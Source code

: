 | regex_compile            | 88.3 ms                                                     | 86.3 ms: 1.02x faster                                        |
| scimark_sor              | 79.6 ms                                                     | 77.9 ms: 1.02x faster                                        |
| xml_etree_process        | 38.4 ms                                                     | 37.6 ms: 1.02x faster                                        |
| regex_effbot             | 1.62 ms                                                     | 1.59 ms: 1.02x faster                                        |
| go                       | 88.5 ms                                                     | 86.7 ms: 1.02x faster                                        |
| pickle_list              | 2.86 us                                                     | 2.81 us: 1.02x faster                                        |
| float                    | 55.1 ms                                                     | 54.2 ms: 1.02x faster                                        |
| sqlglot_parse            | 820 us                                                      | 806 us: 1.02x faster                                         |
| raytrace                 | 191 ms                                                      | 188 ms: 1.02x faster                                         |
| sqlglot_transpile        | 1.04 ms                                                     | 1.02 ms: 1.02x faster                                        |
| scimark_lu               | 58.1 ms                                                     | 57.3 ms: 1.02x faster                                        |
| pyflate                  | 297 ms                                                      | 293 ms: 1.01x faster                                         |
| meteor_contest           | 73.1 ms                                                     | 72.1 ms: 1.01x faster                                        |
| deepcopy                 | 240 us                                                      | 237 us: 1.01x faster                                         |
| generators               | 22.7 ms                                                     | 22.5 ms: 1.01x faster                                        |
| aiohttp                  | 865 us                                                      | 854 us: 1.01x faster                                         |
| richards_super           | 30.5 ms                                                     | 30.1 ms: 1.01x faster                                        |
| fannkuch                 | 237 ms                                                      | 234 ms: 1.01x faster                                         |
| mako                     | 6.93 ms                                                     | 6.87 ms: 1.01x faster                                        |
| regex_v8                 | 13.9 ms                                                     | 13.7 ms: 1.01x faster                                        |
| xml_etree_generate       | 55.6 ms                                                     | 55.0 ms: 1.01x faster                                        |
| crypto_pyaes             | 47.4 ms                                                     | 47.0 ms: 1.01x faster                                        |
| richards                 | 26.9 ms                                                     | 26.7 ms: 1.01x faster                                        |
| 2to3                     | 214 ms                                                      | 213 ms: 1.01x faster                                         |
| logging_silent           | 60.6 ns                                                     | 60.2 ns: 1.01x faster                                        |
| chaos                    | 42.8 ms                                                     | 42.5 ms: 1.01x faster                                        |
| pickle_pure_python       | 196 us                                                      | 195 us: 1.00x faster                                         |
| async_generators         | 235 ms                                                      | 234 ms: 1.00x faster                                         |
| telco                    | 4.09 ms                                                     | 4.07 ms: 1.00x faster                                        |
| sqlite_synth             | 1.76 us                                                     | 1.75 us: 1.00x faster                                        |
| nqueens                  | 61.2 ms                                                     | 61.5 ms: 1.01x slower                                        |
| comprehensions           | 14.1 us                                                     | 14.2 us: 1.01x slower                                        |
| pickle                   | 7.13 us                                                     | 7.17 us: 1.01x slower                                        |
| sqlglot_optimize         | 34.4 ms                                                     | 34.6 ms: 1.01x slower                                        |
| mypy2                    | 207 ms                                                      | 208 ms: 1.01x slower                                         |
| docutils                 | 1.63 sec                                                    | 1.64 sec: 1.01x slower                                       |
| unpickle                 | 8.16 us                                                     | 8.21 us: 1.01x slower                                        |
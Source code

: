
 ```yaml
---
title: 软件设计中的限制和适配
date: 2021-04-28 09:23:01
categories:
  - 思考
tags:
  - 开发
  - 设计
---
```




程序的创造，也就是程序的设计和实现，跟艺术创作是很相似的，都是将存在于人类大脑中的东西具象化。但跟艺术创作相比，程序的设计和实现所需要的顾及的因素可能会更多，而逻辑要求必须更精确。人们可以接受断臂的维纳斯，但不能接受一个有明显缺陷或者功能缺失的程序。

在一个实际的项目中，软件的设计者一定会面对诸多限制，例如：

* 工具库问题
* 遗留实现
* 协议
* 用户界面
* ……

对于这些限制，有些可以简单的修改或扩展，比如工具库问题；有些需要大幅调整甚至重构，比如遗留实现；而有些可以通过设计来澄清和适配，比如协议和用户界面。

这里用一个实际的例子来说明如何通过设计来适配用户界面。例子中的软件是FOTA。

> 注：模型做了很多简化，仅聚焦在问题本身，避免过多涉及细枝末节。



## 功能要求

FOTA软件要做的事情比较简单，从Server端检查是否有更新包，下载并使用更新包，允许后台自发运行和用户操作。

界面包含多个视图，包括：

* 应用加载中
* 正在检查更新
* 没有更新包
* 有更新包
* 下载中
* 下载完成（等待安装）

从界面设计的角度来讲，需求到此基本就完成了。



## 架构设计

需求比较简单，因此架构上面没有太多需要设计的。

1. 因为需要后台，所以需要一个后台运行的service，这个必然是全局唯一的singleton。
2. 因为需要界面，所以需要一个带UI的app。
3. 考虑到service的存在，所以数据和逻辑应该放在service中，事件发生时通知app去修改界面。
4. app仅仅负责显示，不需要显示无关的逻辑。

________

*WHAT YOU SHOULD DO*. Please make an exact copy of the lines above from the line with "213 ms: 1.01x" through the line with "195 us: 1.00x", both ends included.

*OUTPUT FOR THIS TASK*.
| 2to3                     | 214 ms                                                      | 213 ms: 1.01x faster                                         |
| logging_silent           | 60.6 ns                                                     | 60.2 ns: 1.01x faster                                        |
| chaos                    | 42.8 ms                                                     | 42.5 ms: 1.01x faster                                        |
| pickle_pure_python       | 196 us                                                      | 195 us: 1.00x faster                                         |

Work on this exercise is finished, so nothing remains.